4

I am reading the source code of Python's numpy library, and found the following snippets. It seems to perform element-wise operations on vectors (numpy.ndarray). For example, numpy.multiply([1,2,3],[4,5,6]) will get the result [4,10,18]

#define BASE_UNARY_LOOP(tin, tout, op) \
    UNARY_LOOP { \
        const tin in = *(tin *)ip1; \
        tout * out = (tout *)op1; \
        op; \
    }
#define UNARY_LOOP_FAST(tin, tout, op) \
    do { \
    /* condition allows compiler to optimize the generic macro */ \
    if (IS_UNARY_CONT(tin, tout)) { \
        if (args[0] == args[1]) { \
            BASE_UNARY_LOOP(tin, tout, op) \
        } \
        else { \
            BASE_UNARY_LOOP(tin, tout, op) \
        } \
    } \
    else { \
        BASE_UNARY_LOOP(tin, tout, op) \
    } \
    } \
    while (0)

It looks very weird to me, especially the comment inside UNARY_LOOP_FAST. What is going on here by using if A then X else X logic to optimize?

Paul Panzer
  • 51,835
  • 3
  • 54
  • 99
bbvan
  • 618
  • 1
  • 7
  • 17
  • Also, if things are required to be done only once then why `do{ ...}while(0);`? – sameerkn Feb 09 '17 at 12:08
  • @sameerkn do{…}while(0) is common and has a purpose, see [Why use apparently meaningless do-while and if-else statements in C/C++ macros?](https://stackoverflow.com/questions/154136/why-use-apparently-meaningless-do-while-and-if-else-statements-in-c-c-macros). – Jonas Schäfer Feb 09 '17 at 12:26
  • Maybe it's telling the compiler to consider the special case where the `tout` array is the same as `tin`, eg `np.sin(a, out=a)`. – hpaulj Feb 09 '17 at 15:23

2 Answers2

2

Without more context, you can't tell what kind of optimizations are made possible by the numpy code snippet, but it's probably similar to this simplified example:

#define LOOP(op) for (int i = 0; i < n; i++) op

void f(int *a, int *b, int n, int c) {
  if (c == 1) {
    LOOP(a[i] += b[i] * c);
  }
  else {
    LOOP(a[i] += b[i] * c);
  }
}

A modern compiler can eliminate the multiplication in the first branch. In the example above, you could have simply written LOOP(a[i] += b[i]) in the first branch, but if the if statement is part of another macro taking op as parameter, this isn't possible.

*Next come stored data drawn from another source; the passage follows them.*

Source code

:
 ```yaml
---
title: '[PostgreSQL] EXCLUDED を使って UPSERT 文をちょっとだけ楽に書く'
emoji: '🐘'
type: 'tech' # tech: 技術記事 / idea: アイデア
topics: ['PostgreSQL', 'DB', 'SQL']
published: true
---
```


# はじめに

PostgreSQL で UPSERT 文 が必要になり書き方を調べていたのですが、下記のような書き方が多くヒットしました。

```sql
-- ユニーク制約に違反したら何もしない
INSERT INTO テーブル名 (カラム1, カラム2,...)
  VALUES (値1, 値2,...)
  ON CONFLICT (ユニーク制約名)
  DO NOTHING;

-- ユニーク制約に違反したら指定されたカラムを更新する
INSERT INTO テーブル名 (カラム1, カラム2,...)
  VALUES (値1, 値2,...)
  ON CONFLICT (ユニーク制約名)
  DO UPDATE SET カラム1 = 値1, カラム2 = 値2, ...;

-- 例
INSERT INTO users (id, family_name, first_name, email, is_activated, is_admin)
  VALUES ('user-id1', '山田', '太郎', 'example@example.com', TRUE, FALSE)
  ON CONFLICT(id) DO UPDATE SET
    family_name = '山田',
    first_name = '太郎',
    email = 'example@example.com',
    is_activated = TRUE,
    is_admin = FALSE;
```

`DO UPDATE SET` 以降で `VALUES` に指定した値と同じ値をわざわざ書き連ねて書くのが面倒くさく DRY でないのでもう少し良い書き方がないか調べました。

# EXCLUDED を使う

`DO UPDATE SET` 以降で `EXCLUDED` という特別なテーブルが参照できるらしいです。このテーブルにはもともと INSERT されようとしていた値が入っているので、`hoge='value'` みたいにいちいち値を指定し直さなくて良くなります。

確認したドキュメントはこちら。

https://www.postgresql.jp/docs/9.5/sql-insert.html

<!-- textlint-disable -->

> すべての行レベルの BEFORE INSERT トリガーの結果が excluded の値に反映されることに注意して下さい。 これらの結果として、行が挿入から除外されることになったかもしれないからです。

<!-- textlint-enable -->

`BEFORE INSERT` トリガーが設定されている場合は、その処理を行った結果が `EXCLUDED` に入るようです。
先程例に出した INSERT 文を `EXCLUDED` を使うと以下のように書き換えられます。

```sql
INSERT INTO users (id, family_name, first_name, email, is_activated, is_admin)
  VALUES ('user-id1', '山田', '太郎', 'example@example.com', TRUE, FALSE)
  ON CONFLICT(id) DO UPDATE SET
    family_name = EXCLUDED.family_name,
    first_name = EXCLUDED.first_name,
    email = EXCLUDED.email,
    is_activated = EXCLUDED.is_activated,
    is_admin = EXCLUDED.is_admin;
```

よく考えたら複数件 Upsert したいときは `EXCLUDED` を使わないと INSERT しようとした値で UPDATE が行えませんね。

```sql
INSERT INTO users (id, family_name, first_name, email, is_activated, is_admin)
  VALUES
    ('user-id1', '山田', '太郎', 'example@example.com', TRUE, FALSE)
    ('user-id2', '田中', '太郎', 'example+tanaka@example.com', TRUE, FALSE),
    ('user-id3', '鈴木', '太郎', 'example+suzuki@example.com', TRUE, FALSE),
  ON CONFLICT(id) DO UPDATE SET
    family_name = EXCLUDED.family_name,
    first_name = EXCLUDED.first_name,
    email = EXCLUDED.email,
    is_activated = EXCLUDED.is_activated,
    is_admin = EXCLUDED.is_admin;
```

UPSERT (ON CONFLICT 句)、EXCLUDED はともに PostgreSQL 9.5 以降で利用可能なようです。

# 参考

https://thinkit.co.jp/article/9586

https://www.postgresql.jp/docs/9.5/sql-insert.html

The basic idea is to force the compiler to generate code for multiple paths, some of which have preconditions that can be exploited for certain optimizations.

nwellnhof
  • 32,319
  • 7
  • 89
  • 113
0

This clip is from

https://github.com/numpy/numpy/blob/master/numpy/core/src/umath/loops.c.src

This particular clip defines looping macros for a single argument ufunc, something like np.abs.

The comment before this clip is

/* * loop with contiguous specialization * op should be the code working on tin in and * storing the result in tout * out * combine with NPY_GCC_OPT_3 to allow autovectorization * should only be used where its worthwhile to avoid code bloat */

ufunc design allows usage like np.sin(a, out=b). Apparently it's telling the compiler to consider the special case where the tout array is the same as tin, eg np.sin(a, out=a).

Similarly the fast binary ufunc macros allows for identity among three arrays, np.add(a, b, out=c), which could implement it as c=a+b, a += b, b+=a.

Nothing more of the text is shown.